• Task to complete
Using the records below, write out again exactly the lines that begin at the line containing "- [ ] 직관적인 패스워드 생성기 메인 화면 완성" and end at the line containing "ANT [val1] [val2]", and no other lines.

• Source data
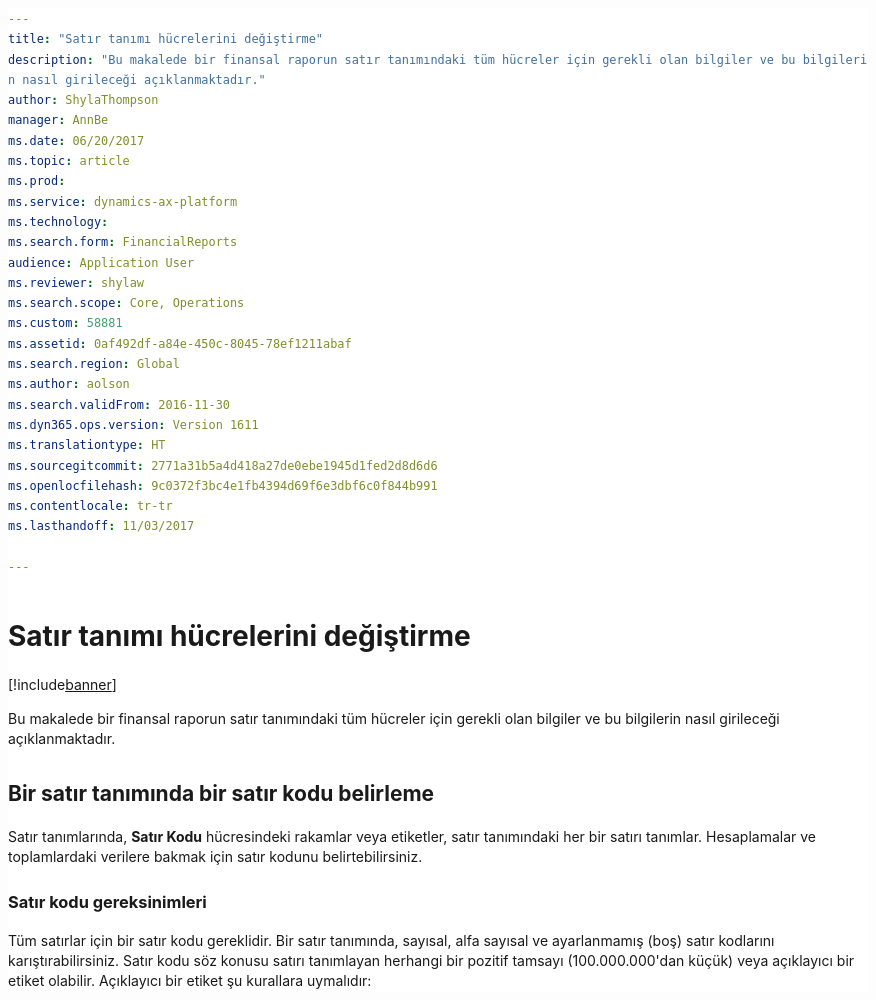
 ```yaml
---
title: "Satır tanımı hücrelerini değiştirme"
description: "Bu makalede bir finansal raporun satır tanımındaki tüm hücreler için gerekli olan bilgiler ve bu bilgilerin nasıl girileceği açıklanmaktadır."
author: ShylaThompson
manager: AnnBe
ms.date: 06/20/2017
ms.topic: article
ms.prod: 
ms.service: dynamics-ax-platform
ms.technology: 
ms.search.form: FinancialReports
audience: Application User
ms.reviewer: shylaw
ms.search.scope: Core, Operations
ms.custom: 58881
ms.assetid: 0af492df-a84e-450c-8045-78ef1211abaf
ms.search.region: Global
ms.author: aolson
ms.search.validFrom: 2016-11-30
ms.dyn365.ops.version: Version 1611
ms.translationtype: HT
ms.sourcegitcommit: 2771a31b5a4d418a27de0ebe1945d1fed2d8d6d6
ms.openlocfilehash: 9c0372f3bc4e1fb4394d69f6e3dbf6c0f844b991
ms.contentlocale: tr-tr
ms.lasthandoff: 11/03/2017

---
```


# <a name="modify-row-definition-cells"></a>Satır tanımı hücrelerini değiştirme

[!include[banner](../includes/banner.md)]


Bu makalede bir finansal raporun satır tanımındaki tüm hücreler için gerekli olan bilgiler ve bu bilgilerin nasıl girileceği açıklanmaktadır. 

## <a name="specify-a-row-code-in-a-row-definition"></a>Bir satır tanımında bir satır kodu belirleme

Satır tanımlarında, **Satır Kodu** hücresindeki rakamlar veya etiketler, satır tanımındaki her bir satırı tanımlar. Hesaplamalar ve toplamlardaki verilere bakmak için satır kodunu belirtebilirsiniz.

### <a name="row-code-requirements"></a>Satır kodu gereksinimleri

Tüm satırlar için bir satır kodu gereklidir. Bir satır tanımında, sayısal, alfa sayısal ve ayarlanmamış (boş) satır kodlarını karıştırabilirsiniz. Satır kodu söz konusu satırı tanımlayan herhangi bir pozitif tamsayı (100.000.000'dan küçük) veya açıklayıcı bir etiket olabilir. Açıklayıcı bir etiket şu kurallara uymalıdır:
--
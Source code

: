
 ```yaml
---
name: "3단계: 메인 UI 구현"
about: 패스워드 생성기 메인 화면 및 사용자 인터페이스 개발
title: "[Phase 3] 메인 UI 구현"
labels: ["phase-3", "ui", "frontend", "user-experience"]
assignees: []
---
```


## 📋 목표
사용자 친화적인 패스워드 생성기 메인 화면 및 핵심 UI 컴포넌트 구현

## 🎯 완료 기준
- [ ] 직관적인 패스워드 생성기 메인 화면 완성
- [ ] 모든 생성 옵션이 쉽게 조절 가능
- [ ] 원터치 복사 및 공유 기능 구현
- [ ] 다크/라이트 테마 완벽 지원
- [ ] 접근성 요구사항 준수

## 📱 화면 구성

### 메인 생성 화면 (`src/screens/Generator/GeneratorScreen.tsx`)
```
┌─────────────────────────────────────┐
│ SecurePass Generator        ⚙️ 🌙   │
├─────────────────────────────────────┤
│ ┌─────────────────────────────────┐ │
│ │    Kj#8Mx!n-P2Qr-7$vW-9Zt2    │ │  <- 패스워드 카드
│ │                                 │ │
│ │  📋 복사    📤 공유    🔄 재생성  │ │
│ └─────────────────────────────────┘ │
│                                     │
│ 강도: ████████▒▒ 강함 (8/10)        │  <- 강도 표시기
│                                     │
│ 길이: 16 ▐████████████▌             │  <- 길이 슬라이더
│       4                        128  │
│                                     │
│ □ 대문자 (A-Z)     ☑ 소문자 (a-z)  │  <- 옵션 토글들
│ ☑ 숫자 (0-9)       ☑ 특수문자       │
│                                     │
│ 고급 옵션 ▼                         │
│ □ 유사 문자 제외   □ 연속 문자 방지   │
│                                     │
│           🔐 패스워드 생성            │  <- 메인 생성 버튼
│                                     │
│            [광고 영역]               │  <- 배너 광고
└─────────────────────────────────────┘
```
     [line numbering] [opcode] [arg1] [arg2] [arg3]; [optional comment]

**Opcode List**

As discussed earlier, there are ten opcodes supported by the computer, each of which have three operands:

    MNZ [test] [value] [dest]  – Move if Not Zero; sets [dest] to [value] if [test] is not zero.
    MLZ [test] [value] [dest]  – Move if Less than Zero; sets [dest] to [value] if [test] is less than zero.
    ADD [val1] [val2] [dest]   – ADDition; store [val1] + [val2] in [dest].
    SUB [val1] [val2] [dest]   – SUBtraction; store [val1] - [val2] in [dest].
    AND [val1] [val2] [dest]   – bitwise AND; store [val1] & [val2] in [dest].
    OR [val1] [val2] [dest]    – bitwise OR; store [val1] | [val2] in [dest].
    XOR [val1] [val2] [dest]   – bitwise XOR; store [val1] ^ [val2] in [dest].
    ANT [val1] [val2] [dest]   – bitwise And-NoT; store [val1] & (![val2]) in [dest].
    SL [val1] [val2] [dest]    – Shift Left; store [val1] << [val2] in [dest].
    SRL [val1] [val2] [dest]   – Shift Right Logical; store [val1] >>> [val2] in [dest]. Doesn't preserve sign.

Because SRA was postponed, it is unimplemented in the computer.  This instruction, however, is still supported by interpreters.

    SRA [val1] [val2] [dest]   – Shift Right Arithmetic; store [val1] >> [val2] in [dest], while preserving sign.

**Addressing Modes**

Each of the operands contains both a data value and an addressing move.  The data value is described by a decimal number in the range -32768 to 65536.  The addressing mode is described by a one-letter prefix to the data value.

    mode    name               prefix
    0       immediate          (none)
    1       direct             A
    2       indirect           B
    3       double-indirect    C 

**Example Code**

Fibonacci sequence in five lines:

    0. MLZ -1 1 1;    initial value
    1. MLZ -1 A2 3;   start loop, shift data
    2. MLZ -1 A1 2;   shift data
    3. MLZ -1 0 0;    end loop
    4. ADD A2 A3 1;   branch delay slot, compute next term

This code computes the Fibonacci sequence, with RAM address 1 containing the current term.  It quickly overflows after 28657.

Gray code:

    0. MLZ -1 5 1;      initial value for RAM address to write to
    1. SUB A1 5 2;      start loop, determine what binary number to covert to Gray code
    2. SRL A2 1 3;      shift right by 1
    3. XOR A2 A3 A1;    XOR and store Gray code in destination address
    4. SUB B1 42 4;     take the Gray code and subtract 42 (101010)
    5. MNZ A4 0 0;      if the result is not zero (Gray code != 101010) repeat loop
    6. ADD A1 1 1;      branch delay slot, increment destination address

• Answer area
- [ ] 직관적인 패스워드 생성기 메인 화면 완성
- [ ] 모든 생성 옵션이 쉽게 조절 가능
- [ ] 원터치 복사 및 공유 기능 구현
- [ ] 다크/라이트 테마 완벽 지원
- [ ] 접근성 요구사항 준수

## 📱 화면 구성

### 메인 생성 화면 (`src/screens/Generator/GeneratorScreen.tsx`)
```
┌─────────────────────────────────────┐
│ SecurePass Generator        ⚙️ 🌙   │
├─────────────────────────────────────┤
│ ┌─────────────────────────────────┐ │
│ │    Kj#8Mx!n-P2Qr-7$vW-9Zt2    │ │  <- 패스워드 카드
│ │                                 │ │
│ │  📋 복사    📤 공유    🔄 재생성  │ │
│ └─────────────────────────────────┘ │
│                                     │
│ 강도: ████████▒▒ 강함 (8/10)        │  <- 강도 표시기
│                                     │
│ 길이: 16 ▐████████████▌             │  <- 길이 슬라이더
│       4                        128  │
│                                     │
│ □ 대문자 (A-Z)     ☑ 소문자 (a-z)  │  <- 옵션 토글들
│ ☑ 숫자 (0-9)       ☑ 특수문자       │
│                                     │
│ 고급 옵션 ▼                         │
│ □ 유사 문자 제외   □ 연속 문자 방지   │
│                                     │
│           🔐 패스워드 생성            │  <- 메인 생성 버튼
│                                     │
│            [광고 영역]               │  <- 배너 광고
└─────────────────────────────────────┘
```
     [line numbering] [opcode] [arg1] [arg2] [arg3]; [optional comment]

**Opcode List**

As discussed earlier, there are ten opcodes supported by the computer, each of which have three operands:

    MNZ [test] [value] [dest]  – Move if Not Zero; sets [dest] to [value] if [test] is not zero.
    MLZ [test] [value] [dest]  – Move if Less than Zero; sets [dest] to [value] if [test] is less than zero.
    ADD [val1] [val2] [dest]   – ADDition; store [val1] + [val2] in [dest].
    SUB [val1] [val2] [dest]   – SUBtraction; store [val1] - [val2] in [dest].
    AND [val1] [val2] [dest]   – bitwise AND; store [val1] & [val2] in [dest].
    OR [val1] [val2] [dest]    – bitwise OR; store [val1] | [val2] in [dest].
    XOR [val1] [val2] [dest]   – bitwise XOR; store [val1] ^ [val2] in [dest].
    ANT [val1] [val2] [dest]   – bitwise And-NoT; store [val1] & (![val2]) in [dest].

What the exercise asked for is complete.